O que aconteceu com os embargos
Contra o acórdão, opuseram embargos de declaração a autora da causa-piloto, o Ministério Público e a OAB/MA. Todos foram acolhidos apenas em parte, sem efeitos infringentes: o tribunal integrou às razões de decidir o registro de que a exclusão da tese de compensação foi deliberada em plenário, e manteve integralmente a redação das cinco teses.
Onde o caso está agora
A autora da causa-piloto interpôs recurso especial; a OAB/MA, na condição de amicus curiae, interpôs recurso especial e recurso extraordinário. Em 3 de setembro de 2026, a Vice-Presidência do TJMA reconheceu ao Ministério Público a intimação pessoal e o prazo em dobro para recorrer e — o ponto de maior impacto prático — esclareceu que os processos individuais e coletivos sobre a matéria continuam suspensos no Maranhão, com base nos artigos 982, § 5º, e 987, § 1º, do CPC, até o julgamento dos recursos, ressalvados os pedidos de tutela de urgência, que seguem podendo ser apreciados pelo juízo de origem (art. 982, § 2º). O NUGEPNAC foi comunicado para dar ciência aos órgãos de primeiro e segundo graus.

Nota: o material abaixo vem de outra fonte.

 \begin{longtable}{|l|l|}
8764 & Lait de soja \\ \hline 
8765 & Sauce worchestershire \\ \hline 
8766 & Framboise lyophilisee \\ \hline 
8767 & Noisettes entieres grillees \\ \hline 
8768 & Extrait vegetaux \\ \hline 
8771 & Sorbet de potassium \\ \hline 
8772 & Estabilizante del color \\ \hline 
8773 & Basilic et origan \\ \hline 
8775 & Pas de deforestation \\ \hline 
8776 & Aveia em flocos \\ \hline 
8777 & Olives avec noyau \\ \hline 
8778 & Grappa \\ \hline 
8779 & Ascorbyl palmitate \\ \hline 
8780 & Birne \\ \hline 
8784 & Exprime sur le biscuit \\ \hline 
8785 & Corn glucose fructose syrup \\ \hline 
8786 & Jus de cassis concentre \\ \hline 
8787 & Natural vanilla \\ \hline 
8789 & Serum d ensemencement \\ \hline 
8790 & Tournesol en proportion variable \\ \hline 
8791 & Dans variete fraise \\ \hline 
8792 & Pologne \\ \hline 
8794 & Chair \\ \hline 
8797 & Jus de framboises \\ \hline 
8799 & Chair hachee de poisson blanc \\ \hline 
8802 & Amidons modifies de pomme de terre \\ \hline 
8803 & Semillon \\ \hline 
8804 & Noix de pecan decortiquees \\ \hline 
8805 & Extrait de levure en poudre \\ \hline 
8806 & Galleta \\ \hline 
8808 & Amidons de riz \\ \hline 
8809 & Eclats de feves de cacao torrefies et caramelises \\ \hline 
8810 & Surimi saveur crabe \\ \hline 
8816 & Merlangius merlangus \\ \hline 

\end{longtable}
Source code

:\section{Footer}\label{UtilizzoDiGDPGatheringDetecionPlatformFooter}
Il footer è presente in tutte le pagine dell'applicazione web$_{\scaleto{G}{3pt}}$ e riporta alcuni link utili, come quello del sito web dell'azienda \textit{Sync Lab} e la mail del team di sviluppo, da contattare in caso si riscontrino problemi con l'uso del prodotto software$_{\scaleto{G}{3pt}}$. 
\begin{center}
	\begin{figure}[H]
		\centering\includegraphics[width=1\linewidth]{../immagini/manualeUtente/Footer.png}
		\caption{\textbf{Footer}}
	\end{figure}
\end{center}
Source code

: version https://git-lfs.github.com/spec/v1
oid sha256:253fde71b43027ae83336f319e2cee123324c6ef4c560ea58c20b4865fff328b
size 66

O que isso significa na prática
- Ações paradas, prazos vivos. A suspensão não impede a propositura de novas ações nem apaga a prescrição; impede o andamento. Para casos urgentes — desconto que compromete a subsistência, negativação, bloqueio de benefício —, a via é o pedido de tutela de urgência, expressamente ressalvado.
- A instrução mudou de foco. Com a 1ª e a 3ª teses, o extrato bancário deixa de ser um documento secundário: ele passa a ser peça central, tanto para o banco (para demonstrar a disponibilização do crédito) quanto para o autor (que pode ser instado a apresentá-lo). Vale orientar o cliente a obter, desde o primeiro atendimento, o extrato de empréstimos do Meu INSS e os extratos da conta no período dos descontos.
- A prova da abordagem ganhou peso. Se a circulação do dinheiro pode ser lida como aceitação, torna-se decisivo demonstrar como o valor entrou e saiu da conta — depósito não solicitado, saque imediato por terceiro, transferência para conta de correspondente — e as circunstâncias da contratação.
- Dano moral exige prova. Sob a 5ª tese, a petição inicial precisa descrever e provar a repercussão concreta do desconto: falta de dinheiro para medicamento e alimentação, dívidas assumidas, sofrimento demonstrável — e não apenas o desconto em si.
- Nada disso é definitivo. As teses valem enquanto não forem reformadas. Os recursos ao STJ e ao STF discutem exatamente a compatibilidade desses enunciados com a lei federal e com a Constituição.
Um detalhe que explica o tamanho da disputa
O Tema 1.061 do STJ — que atribui ao banco o ônus de provar a autenticidade da assinatura quando o consumidor a impugna — nasceu de um recurso especial interposto contra acórdão do próprio IRDR nº 5 do Maranhão (REsp 1.846.649/MA). A controvérsia maranhense sobre consignado já foi, uma vez, ao STJ e de lá voltou como precedente vinculante. É plausível que percorra o mesmo caminho outra vez.
Este texto é uma análise da redação, com base nos autos públicos do incidente, e não substitui a consulta a um advogado sobre o caso concreto.